##### Given records #####
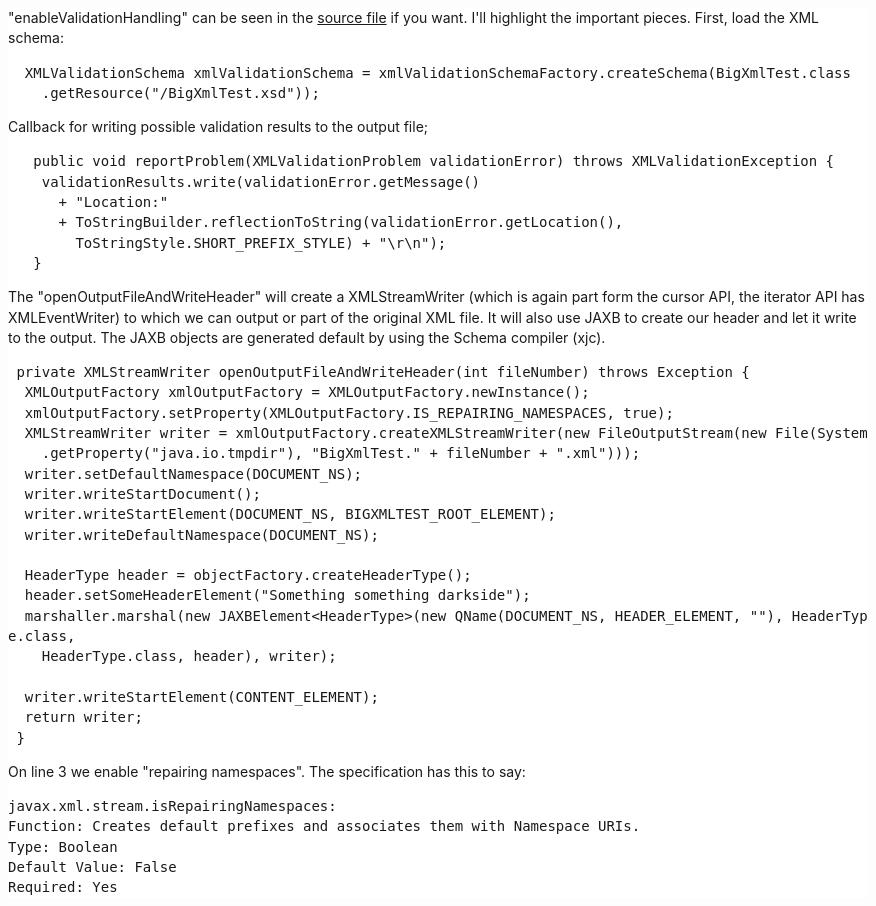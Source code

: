 "enableValidationHandling" can be seen in the <a target="_blank" href="https://github.com/koen-serneels/blog/blob/master/BigXmlTest/src/main/java/be/error/bigxmltest/BigXmlTestCursorApi.java">source file</a> if you want. I'll highlight the important pieces. First, load the XML schema:

<pre class="brush: java;">
  XMLValidationSchema xmlValidationSchema = xmlValidationSchemaFactory.createSchema(BigXmlTest.class
    .getResource(&quot;/BigXmlTest.xsd&quot;));
</pre>

Callback for writing possible validation results to the output file; 

<pre class="brush: java;">
   public void reportProblem(XMLValidationProblem validationError) throws XMLValidationException {
    validationResults.write(validationError.getMessage()
      + &quot;Location:&quot;
      + ToStringBuilder.reflectionToString(validationError.getLocation(),
        ToStringStyle.SHORT_PREFIX_STYLE) + &quot;\r\n&quot;);
   }
</pre>

The "openOutputFileAndWriteHeader" will create a XMLStreamWriter (which is again part form the cursor API, the iterator API has XMLEventWriter) to which we can output or part of the original XML file. It will also use JAXB to create our header and let it write to the output. The JAXB objects are generated default by using the Schema compiler (xjc).

<pre class="brush: java;">
 private XMLStreamWriter openOutputFileAndWriteHeader(int fileNumber) throws Exception {
  XMLOutputFactory xmlOutputFactory = XMLOutputFactory.newInstance();
  xmlOutputFactory.setProperty(XMLOutputFactory.IS_REPAIRING_NAMESPACES, true);
  XMLStreamWriter writer = xmlOutputFactory.createXMLStreamWriter(new FileOutputStream(new File(System
    .getProperty(&quot;java.io.tmpdir&quot;), &quot;BigXmlTest.&quot; + fileNumber + &quot;.xml&quot;)));
  writer.setDefaultNamespace(DOCUMENT_NS);
  writer.writeStartDocument();
  writer.writeStartElement(DOCUMENT_NS, BIGXMLTEST_ROOT_ELEMENT);
  writer.writeDefaultNamespace(DOCUMENT_NS);

  HeaderType header = objectFactory.createHeaderType();
  header.setSomeHeaderElement(&quot;Something something darkside&quot;);
  marshaller.marshal(new JAXBElement&lt;HeaderType&gt;(new QName(DOCUMENT_NS, HEADER_ELEMENT, &quot;&quot;), HeaderType.class,
    HeaderType.class, header), writer);

  writer.writeStartElement(CONTENT_ELEMENT);
  return writer;
 }
</pre>

On line 3 we enable "repairing namespaces". The specification has this to say:  

<pre>
javax.xml.stream.isRepairingNamespaces:
Function: Creates default prefixes and associates them with Namespace URIs.
Type: Boolean
Default Value: False
Required: Yes
</pre>
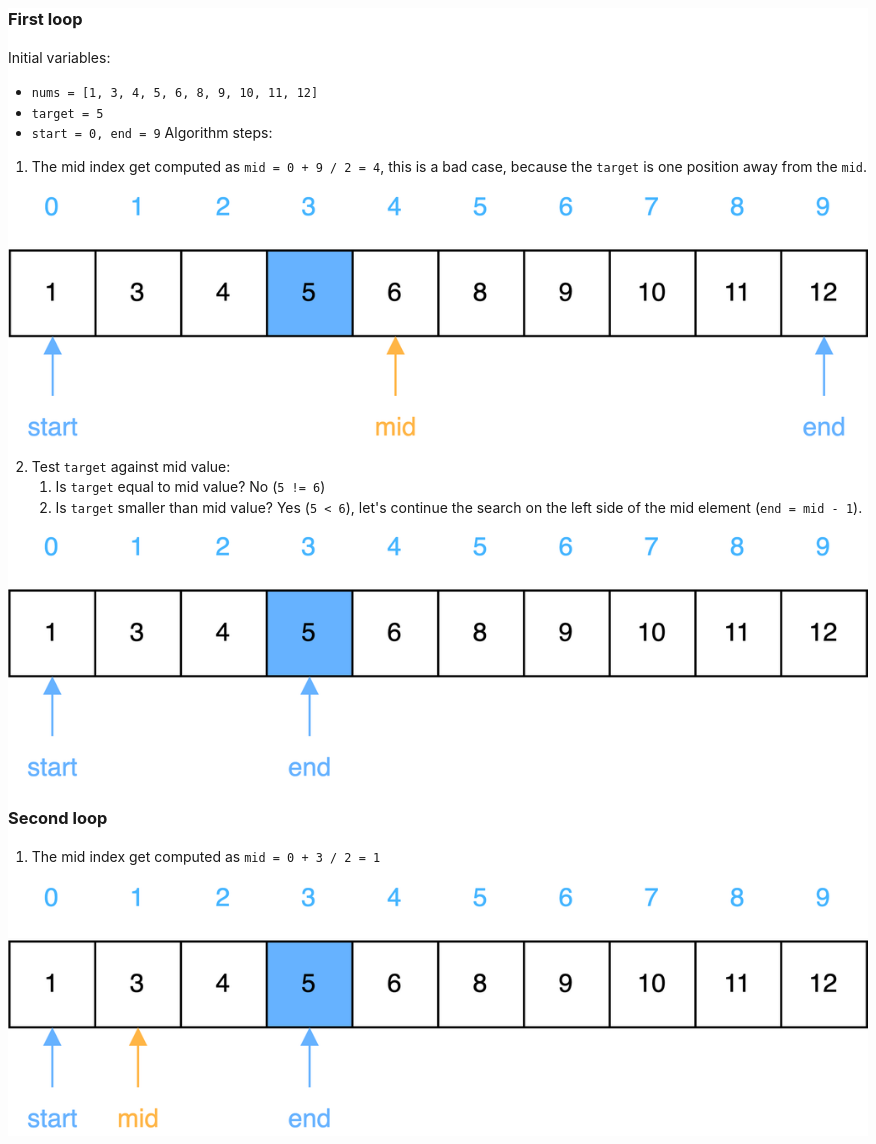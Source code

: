 ### First loop

Initial variables:

- `nums = [1, 3, 4, 5, 6, 8, 9, 10, 11, 12]`
- `target = 5`
- `start = 0, end = 9`
Algorithm steps:

1. The mid index get computed as `mid = 0 + 9 / 2 = 4`, this is a bad case, because the `target` is one position away from the `mid`.

![bs-0](./bs-00.drawio.png)

2. Test `target` against mid value:
   1. Is `target` equal to mid value? No (`5 != 6`)
   2. Is `target` smaller than mid value? Yes (`5 < 6`), let's continue the search on the left side of the mid element (`end = mid - 1`).

![bs-1](./bs-01.drawio.png)

### Second loop

1. The mid index get computed as `mid = 0 + 3 / 2 = 1`

![bs-2](./bs-02.drawio.png)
#####
What is needed: Leaving all pictures aside, print exactly the lines from the one that contains "On line 3 we" through the last line of the data above, inclusive.

Output:
On line 3 we enable "repairing namespaces". The specification has this to say:  

<pre>
javax.xml.stream.isRepairingNamespaces:
Function: Creates default prefixes and associates them with Namespace URIs.
Type: Boolean
Default Value: False
Required: Yes
</pre>
Source code

: ### First loop

Initial variables:

- `nums = [1, 3, 4, 5, 6, 8, 9, 10, 11, 12]`
- `target = 5`
- `start = 0, end = 9`
Algorithm steps:

1. The mid index get computed as `mid = 0 + 9 / 2 = 4`, this is a bad case, because the `target` is one position away from the `mid`.

![bs-0](./bs-00.drawio.png)

2. Test `target` against mid value:
   1. Is `target` equal to mid value? No (`5 != 6`)
   2. Is `target` smaller than mid value? Yes (`5 < 6`), let's continue the search on the left side of the mid element (`end = mid - 1`).

![bs-1](./bs-01.drawio.png)

### Second loop

1. The mid index get computed as `mid = 0 + 3 / 2 = 1`

![bs-2](./bs-02.drawio.png)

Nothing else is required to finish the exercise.